To collect data on the Internet, you can create a Web crawler or Web scraping program with Python. A web crawler is a tool that extracts data from one or more web pages.
Configuring the Python environment
We assume that Python3 and pip are installed on your machine. You can also use a virtual environment to keep your project clean and control the library versions of your Python web crawler.
First of all, we’re going to install the requests library, which enables HTTP requests to be made to the server to retrieve data.
python -m pip install requests
To analyze and navigate Web data, we use the Beautiful Soup library, which allows us to work with tag-based scripts such as HTML or XML.
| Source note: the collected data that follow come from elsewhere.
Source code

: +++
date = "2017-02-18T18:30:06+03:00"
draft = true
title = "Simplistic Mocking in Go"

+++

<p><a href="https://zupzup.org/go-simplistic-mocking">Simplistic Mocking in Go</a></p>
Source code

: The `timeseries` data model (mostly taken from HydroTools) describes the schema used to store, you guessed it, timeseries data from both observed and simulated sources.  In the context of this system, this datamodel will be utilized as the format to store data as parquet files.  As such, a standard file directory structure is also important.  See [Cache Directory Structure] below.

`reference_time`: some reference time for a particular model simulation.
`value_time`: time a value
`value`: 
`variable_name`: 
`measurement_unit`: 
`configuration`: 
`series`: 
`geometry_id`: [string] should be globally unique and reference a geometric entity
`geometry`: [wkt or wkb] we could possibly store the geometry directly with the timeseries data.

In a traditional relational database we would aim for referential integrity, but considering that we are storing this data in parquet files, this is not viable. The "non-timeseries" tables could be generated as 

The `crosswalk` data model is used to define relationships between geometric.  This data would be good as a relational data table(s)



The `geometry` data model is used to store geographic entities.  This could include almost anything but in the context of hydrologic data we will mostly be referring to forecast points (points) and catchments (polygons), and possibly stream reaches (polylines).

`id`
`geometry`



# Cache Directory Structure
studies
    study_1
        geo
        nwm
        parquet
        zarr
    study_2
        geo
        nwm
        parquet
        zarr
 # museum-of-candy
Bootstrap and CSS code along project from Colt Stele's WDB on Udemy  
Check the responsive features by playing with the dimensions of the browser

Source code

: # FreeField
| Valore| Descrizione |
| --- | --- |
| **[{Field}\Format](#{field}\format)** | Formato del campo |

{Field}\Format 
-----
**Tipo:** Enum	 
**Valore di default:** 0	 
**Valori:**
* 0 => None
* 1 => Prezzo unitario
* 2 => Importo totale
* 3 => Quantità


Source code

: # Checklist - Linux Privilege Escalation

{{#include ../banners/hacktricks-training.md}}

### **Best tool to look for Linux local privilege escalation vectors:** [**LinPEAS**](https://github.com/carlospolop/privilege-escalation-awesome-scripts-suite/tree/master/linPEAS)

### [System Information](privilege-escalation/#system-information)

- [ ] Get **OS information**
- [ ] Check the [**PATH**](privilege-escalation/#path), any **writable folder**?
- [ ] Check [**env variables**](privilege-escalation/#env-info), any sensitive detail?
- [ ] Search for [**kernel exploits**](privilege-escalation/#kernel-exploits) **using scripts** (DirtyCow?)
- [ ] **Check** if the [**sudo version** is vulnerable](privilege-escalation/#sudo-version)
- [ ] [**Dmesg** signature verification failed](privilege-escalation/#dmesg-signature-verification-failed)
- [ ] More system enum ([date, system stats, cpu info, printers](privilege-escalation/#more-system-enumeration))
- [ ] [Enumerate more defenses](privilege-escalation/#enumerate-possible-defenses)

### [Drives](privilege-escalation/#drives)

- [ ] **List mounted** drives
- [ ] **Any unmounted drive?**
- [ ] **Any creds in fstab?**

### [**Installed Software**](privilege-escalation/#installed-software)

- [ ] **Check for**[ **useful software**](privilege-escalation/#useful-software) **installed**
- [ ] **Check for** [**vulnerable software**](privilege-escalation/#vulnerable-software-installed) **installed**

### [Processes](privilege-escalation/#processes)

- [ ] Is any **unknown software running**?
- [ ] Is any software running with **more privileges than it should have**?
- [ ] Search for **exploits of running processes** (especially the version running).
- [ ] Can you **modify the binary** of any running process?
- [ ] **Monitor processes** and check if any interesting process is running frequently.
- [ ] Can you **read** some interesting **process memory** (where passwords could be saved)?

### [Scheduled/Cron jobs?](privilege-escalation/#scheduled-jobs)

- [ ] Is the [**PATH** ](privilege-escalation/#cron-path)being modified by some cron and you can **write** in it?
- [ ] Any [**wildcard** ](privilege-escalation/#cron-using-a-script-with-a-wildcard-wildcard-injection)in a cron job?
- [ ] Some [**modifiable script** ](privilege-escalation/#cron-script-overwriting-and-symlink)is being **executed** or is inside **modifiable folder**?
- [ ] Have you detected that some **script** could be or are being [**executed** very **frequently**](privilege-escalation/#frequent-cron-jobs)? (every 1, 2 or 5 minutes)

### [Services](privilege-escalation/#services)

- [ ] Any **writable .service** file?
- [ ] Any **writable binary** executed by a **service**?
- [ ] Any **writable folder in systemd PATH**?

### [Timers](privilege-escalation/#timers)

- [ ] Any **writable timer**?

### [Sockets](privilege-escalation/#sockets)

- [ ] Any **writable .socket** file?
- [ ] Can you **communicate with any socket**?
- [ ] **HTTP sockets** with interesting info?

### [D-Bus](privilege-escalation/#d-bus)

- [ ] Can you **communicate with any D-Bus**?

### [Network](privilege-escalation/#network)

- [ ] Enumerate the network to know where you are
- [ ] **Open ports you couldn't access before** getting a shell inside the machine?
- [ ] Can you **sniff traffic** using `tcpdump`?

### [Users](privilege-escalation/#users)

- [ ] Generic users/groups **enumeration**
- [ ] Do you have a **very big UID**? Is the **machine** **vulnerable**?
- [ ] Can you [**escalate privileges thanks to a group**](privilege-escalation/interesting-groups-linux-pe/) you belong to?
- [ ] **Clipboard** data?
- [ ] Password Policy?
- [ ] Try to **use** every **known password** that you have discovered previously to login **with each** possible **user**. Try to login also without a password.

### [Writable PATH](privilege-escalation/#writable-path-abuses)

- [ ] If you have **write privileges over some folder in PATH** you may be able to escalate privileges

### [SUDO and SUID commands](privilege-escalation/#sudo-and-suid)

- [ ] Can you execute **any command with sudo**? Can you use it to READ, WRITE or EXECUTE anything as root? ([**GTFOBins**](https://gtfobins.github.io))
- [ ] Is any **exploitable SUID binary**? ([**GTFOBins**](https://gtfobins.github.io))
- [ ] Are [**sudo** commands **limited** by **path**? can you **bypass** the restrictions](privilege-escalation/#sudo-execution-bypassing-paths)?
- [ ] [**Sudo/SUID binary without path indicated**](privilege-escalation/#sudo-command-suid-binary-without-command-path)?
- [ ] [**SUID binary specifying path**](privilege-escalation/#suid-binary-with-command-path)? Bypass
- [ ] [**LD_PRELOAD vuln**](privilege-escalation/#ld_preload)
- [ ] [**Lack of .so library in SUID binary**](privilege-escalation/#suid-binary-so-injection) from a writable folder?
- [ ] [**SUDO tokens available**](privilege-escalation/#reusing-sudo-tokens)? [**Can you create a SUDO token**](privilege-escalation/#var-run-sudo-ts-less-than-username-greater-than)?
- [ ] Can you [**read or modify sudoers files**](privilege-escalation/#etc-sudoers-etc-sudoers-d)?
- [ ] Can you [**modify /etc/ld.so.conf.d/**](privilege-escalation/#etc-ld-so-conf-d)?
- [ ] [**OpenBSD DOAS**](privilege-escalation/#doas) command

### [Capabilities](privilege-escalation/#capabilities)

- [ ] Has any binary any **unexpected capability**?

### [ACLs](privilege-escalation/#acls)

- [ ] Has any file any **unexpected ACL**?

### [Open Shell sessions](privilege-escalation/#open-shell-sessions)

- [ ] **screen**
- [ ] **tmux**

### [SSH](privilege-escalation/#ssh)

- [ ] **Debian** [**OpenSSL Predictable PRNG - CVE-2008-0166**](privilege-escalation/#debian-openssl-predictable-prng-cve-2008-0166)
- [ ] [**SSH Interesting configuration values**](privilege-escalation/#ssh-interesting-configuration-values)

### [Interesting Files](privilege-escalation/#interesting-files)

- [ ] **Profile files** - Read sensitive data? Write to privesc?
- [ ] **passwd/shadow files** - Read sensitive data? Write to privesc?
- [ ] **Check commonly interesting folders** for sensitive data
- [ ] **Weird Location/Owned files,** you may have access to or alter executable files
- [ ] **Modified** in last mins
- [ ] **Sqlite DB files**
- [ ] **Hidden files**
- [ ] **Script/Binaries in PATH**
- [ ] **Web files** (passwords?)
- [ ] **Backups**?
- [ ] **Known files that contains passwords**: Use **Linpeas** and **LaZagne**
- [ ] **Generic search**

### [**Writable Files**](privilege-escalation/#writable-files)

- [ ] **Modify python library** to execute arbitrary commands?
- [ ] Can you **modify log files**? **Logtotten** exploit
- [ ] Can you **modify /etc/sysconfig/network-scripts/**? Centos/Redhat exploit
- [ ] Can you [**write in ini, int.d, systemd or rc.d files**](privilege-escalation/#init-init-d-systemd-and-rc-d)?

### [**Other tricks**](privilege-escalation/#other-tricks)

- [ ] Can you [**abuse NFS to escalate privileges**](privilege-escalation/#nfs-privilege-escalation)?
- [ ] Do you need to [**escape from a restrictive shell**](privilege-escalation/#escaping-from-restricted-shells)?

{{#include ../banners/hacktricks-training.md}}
python -m pip install beautifulsoup4
Finally, we install the Selenium library, which automates web browser tasks. It can display dynamic web pages and perform actions on the interface. This library alone can be used for web scraping on the Internet, as it can work with a dynamic website running JavaScript.
python -m pip install selenium
To run Selenium with Mozilla, you will need to download Geckodriver
Recovering a Web page with resquest
If we want to retrieve technical data from an Arduino board, we can load the desired page with requests and bs4
page = requests.get("https://docs.arduino.cc/hardware/uno-rev3/")
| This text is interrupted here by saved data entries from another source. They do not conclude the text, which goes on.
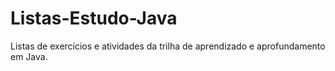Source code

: # Listas-Estudo-Java
Listas de exercícios e atividades da trilha de aprendizado e aprofundamento em Java.
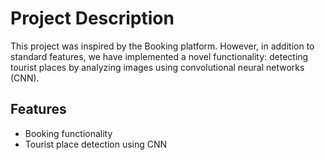 # Project Description

This project was inspired by the Booking platform. However, in addition to standard features, we have implemented a novel functionality: detecting tourist places by analyzing images using convolutional neural networks (CNN).

## Features

- Booking functionality
- Tourist place detection using CNN



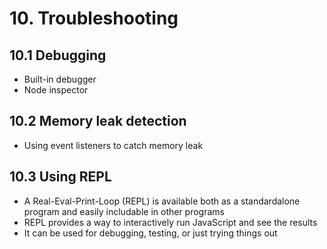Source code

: # 10. Troubleshooting

## 10.1 Debugging
* Built-in debugger
* Node inspector

## 10.2 Memory leak detection
* Using event listeners to catch memory leak

## 10.3 Using REPL
* A Real-Eval-Print-Loop (REPL) is available both as a standardalone program and easily includable in other programs
* REPL provides a way to interactively run JavaScript and see the results
* It can be used for debugging, testing, or just trying things out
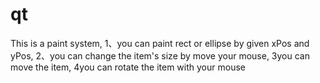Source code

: # qt
This is a paint system, 
1、you can paint rect or ellipse by given xPos and yPos,
2、you can change the item's size by move your mouse, 
3you can move the item,
4you can rotate the item with your mouse
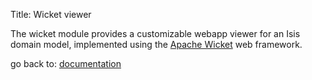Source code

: Title: Wicket viewer

The wicket module provides a customizable webapp viewer for an Isis domain model, implemented using the [Apache Wicket](http://wicket.apache.org) web framework.

go back to: [documentation](../../../documentation.html)


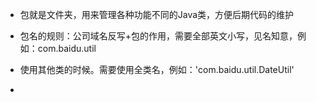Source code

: * 包就是文件夹，用来管理各种功能不同的Java类，方便后期代码的维护
* 包名的规则：公司域名反写+包的作用，需要全部英文小写，见名知意，例如：com.baidu.util

* 使用其他类的时候。需要使用全类名，例如：'com.baidu.util.DateUtil'
* 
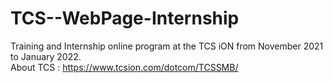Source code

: # TCS--WebPage-Internship
Training and Internship online program at the TCS iON from November 2021 to January 2022.  
About TCS : https://www.tcsion.com/dotcom/TCSSMB/
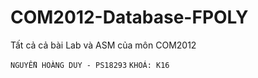 # COM2012-Database-FPOLY
Tất cả cả bài Lab và ASM của môn COM2012

`NGUYỄN HOÀNG DUY - PS18293`
`KHOÁ: K16`

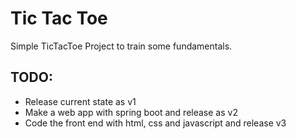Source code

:# Tic Tac Toe

Simple TicTacToe Project to train some fundamentals.

## TODO:

- Release current state as v1
- Make a web app with spring boot and release as v2
- Code the front end with html, css and javascript and release v3
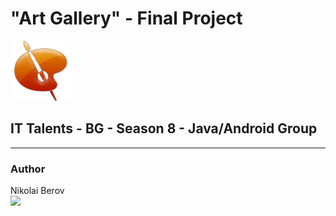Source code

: # "Art Gallery" - Final Project
![alt text](https://github.com/Berov/Final-Project/blob/master/ArtGallery/app/src/main/res/mipmap-xhdpi/logo.png "Art Gallery")

## IT Talents - BG - Season 8 - Java/Android Group
------
### Author
Nikolai Berov<br>
 <img src="https://avatars0.githubusercontent.com/u/24354572?s=460&v=4" width="120"> 
<p align="center"></p>
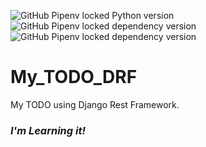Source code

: ![GitHub Pipenv locked Python version](https://img.shields.io/github/pipenv/locked/python-version/Saketh-Chandra/My_TODO_DRF) ![GitHub Pipenv locked dependency version](https://img.shields.io/github/pipenv/locked/dependency-version/Saketh-Chandra/My_TODO_DRF/django) ![GitHub Pipenv locked dependency version](https://img.shields.io/github/pipenv/locked/dependency-version/Saketh-Chandra/My_TODO_DRF/djangorestframework)
# My_TODO_DRF
My TODO using Django Rest Framework.
### _I'm Learning it!_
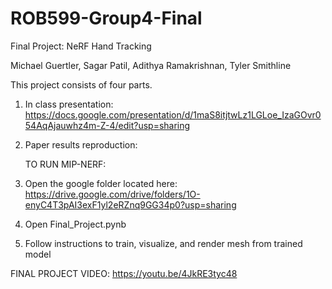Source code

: # ROB599-Group4-Final 
Final Project: NeRF Hand Tracking

Michael Guertler, Sagar Patil, Adithya Ramakrishnan, Tyler Smithline

This project consists of four parts. 
1. In class presentation: https://docs.google.com/presentation/d/1maS8itjtwLz1LGLoe_IzaGOvr054AqAjauwhz4m-Z-4/edit?usp=sharing
2. Paper results reproduction:
   
    TO RUN MIP-NERF:
  1. Open the google folder located here: https://drive.google.com/drive/folders/1O-enyC4T3pAI3exF1yl2eRZnq9GG34p0?usp=sharing
  2. Open Final_Project.pynb
  3. Follow instructions to train, visualize, and render mesh from trained model

FINAL PROJECT VIDEO: 
https://youtu.be/4JkRE3tyc48

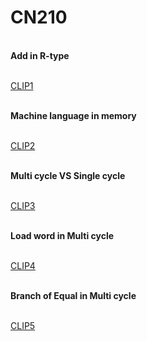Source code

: #                                                              CN210

<br>**Add in R-type**

<br>[CLIP1](https://youtu.be/pT1bIVJNtd4)

<br>**Machine language in memory**

<br>[CLIP2](https://youtu.be/X4YcjFMqclM)

<br>**Multi cycle VS Single cycle**

<br>[CLIP3](https://youtu.be/f6bQtnDyrzQ)

<br>**Load word in Multi cycle**

<br>[CLIP4](https://youtu.be/DK0LAkcEjHc)

<br>**Branch of Equal in Multi cycle**

<br>[CLIP5](https://youtu.be/Eh2OFieFIFA)

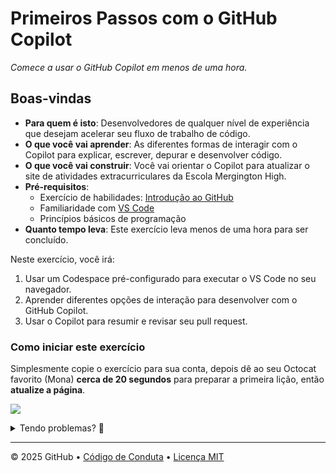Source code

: # Primeiros Passos com o GitHub Copilot

_Comece a usar o GitHub Copilot em menos de uma hora._

## Boas-vindas

- **Para quem é isto**: Desenvolvedores de qualquer nível de experiência que desejam acelerar seu fluxo de trabalho de código.
- **O que você vai aprender**: As diferentes formas de interagir com o Copilot para explicar, escrever, depurar e desenvolver código.
- **O que você vai construir**: Você vai orientar o Copilot para atualizar o site de atividades extracurriculares da Escola Mergington High.
- **Pré-requisitos**:
  - Exercício de habilidades: [Introdução ao GitHub](https://github.com/skills/introduction-to-github)
  - Familiaridade com [VS Code](https://code.visualstudio.com/)
  - Princípios básicos de programação
- **Quanto tempo leva**: Este exercício leva menos de uma hora para ser concluído.

Neste exercício, você irá:

1. Usar um Codespace pré-configurado para executar o VS Code no seu navegador.
1. Aprender diferentes opções de interação para desenvolver com o GitHub Copilot.
1. Usar o Copilot para resumir e revisar seu pull request.

### Como iniciar este exercício

Simplesmente copie o exercício para sua conta, depois dê ao seu Octocat favorito (Mona) **cerca de 20 segundos** para preparar a primeira lição, então **atualize a página**.

[![](https://img.shields.io/badge/Copiar%20Exerc%C3%ADcio-%E2%86%92-1f883d?style=for-the-badge&logo=github&labelColor=197935)](https://github.com/new?template_owner=dev-pods&template_name=primeiros-passos-github-copilot=%40me&name=primeiros-passos-github-copilot&description=Workshop+Invillia&visibility=public)

<details>
<summary>Tendo problemas? 🤷</summary><br/>

Ao copiar o exercício, recomendamos as seguintes configurações:

- Para proprietário, escolha sua conta pessoal ou uma organização para hospedar o repositório.

- Recomendamos criar um repositório público, já que repositórios privados usarão minutos de Actions.
   
Se o exercício não estiver pronto em 20 segundos, verifique a aba [Actions](../../actions).

- Verifique se há um trabalho em execução. Às vezes, simplesmente leva um pouco mais de tempo.

- Se a página mostrar um trabalho com falha, envie uma issue. Legal, você encontrou um bug! 🐛

</details>

---

&copy; 2025 GitHub &bull; [Código de Conduta](https://www.contributor-covenant.org/version/2/1/code_of_conduct/code_of_conduct.md) &bull; [Licença MIT](https://gh.io/mit)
content = BeautifulSoup(page.text, 'html.parser')
By observing the page structure, you can locate the tags, classes, identifiers or texts that interest you. In this example, we retrieve
- card name
- card description
N.B.: You can view the structure of the web page in your browser by right-clicking on the page and selecting “Inspect”.
import requests
from bs4 import BeautifulSoup
print("Starting Web Crawling ...")
#website to crawl
website="https://docs.arduino.cc/hardware/uno-rev3/"
#google search
#keywords = ["arduino","datasheet"]
#googlesearch = "https://www.google.com/search?client=firefox-b-d&q="
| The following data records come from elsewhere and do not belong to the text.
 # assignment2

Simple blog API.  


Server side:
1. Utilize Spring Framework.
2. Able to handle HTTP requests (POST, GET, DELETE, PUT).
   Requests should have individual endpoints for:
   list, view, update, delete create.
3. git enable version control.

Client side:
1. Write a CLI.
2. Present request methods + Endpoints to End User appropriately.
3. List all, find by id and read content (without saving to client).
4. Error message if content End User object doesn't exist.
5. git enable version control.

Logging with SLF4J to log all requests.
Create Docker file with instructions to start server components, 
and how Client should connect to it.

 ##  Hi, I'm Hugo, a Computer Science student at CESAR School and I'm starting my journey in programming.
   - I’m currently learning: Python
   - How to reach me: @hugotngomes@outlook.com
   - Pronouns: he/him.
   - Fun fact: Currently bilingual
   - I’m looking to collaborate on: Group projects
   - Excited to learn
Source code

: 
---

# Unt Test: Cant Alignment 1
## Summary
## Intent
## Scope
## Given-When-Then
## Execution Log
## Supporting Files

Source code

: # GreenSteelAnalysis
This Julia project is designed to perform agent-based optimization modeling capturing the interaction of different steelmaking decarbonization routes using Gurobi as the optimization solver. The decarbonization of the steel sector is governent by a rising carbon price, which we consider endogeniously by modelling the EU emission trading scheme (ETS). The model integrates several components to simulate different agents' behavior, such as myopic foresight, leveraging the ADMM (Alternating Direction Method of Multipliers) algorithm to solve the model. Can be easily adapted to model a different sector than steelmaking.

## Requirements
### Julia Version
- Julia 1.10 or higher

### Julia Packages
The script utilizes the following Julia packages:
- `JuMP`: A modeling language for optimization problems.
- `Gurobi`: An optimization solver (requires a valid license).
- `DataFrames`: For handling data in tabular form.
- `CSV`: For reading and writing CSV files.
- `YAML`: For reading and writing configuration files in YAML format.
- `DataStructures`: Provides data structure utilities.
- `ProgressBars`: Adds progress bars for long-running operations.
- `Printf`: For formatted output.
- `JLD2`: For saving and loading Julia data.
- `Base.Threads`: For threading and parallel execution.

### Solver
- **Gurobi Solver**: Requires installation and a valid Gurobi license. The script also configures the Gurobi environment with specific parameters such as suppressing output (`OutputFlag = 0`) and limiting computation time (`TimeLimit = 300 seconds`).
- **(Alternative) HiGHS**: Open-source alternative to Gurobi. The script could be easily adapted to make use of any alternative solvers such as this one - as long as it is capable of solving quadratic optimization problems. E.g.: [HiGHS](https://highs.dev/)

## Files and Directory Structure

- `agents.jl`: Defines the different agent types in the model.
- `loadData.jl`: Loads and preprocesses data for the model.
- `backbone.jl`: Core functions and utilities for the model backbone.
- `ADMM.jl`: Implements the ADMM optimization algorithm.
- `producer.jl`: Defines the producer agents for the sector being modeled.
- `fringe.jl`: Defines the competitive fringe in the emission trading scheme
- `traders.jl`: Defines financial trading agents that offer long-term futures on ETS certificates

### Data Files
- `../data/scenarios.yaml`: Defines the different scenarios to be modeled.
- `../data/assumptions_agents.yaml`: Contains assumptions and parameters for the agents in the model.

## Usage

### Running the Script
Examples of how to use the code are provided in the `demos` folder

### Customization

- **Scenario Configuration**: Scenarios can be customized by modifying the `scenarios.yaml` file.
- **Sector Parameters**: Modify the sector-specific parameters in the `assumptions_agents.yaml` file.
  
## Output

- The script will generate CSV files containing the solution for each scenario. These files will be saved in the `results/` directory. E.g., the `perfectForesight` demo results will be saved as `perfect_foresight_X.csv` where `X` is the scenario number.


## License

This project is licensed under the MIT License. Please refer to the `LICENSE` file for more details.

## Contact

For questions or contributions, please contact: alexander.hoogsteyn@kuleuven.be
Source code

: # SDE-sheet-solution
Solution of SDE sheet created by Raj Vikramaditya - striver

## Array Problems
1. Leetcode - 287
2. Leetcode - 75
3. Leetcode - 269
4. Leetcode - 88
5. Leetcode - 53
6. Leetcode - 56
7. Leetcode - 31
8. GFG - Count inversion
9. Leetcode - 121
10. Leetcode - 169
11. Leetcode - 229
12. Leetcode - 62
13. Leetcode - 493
#search = "+".join(keywords)
#website = googlesearch+search
# get page
page = requests.get(website)
#extract html data
content = BeautifulSoup(page.text, 'html.parser')
# extract tags
h1_elms = content.find_all('h1')
print("Board : ",h1_elms)
#get element by class
description = content.find(class_="product-features__description").text
print("Description : ",description)
Starting Web Crawling ... Board : [<h1>UNO R3</h1>] Description : Arduino UNO is a microcontroller board based on the ATmega328P. It has 14 digital input/output pins (of which 6 can be used as PWM outputs), 6 analog inputs, a 16 MHz ceramic resonator, a USB connection, a power jack, an ICSP header and a reset button. It contains everything needed to support the microcontroller; simply connect it to a computer with a USB cable or power it with a AC-to-DC adapter or battery to get started. You can tinker with your UNO without worrying too much about doing something wrong, worst case scenario you can replace the chip for a few dollars and start over again.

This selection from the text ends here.